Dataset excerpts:
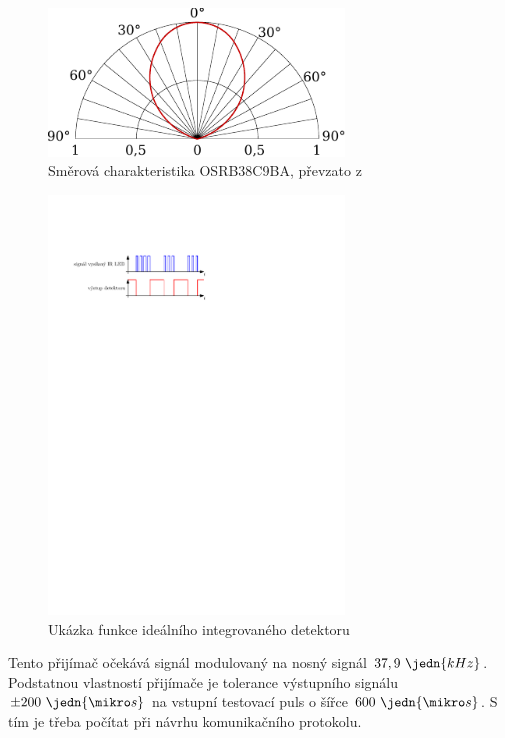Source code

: \begin{figure}[H]
    \begin{center}
        \includegraphics[width=0.7\textwidth]{img/OSRB38C9BA-direction}
    \end{center}
    \caption{Směrová charakteristika OSRB38C9BA, převzato z \cite{OSRB38C9BA}}
\end{figure}

\begin{figure}[H]
    \begin{center}
        \includegraphics[width=0.7\textwidth]{img/funkce-ir-detektoru}
    \end{center}
    \caption{Ukázka funkce ideálního integrovaného detektoru}
\end{figure}

Tento přijímač očekává signál modulovaný na nosný signál $37,9~\jedn{kHz}$. Podstatnou vlastností přijímače je tolerance výstupního signálu $\pm 200~\jedn{\mikro s}$ na vstupní testovací puls o šířce $600~\jedn{\mikro s}$. S tím je třeba počítat při návrhu komunikačního protokolu.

__Your instructions__
Would you return the data exactly as written, without the pictures?

__Task result__
Source code

: \begin{figure}[H]
    \begin{center}
        \includegraphics[width=0.7\textwidth]{img/OSRB38C9BA-direction}
    \end{center}
    \caption{Směrová charakteristika OSRB38C9BA, převzato z \cite{OSRB38C9BA}}
\end{figure}

\begin{figure}[H]
    \begin{center}
        \includegraphics[width=0.7\textwidth]{img/funkce-ir-detektoru}
    \end{center}
    \caption{Ukázka funkce ideálního integrovaného detektoru}
\end{figure}

Tento přijímač očekává signál modulovaný na nosný signál $37,9~\jedn{kHz}$. Podstatnou vlastností přijímače je tolerance výstupního signálu $\pm 200~\jedn{\mikro s}$ na vstupní testovací puls o šířce $600~\jedn{\mikro s}$. S tím je třeba počítat při návrhu komunikačního protokolu.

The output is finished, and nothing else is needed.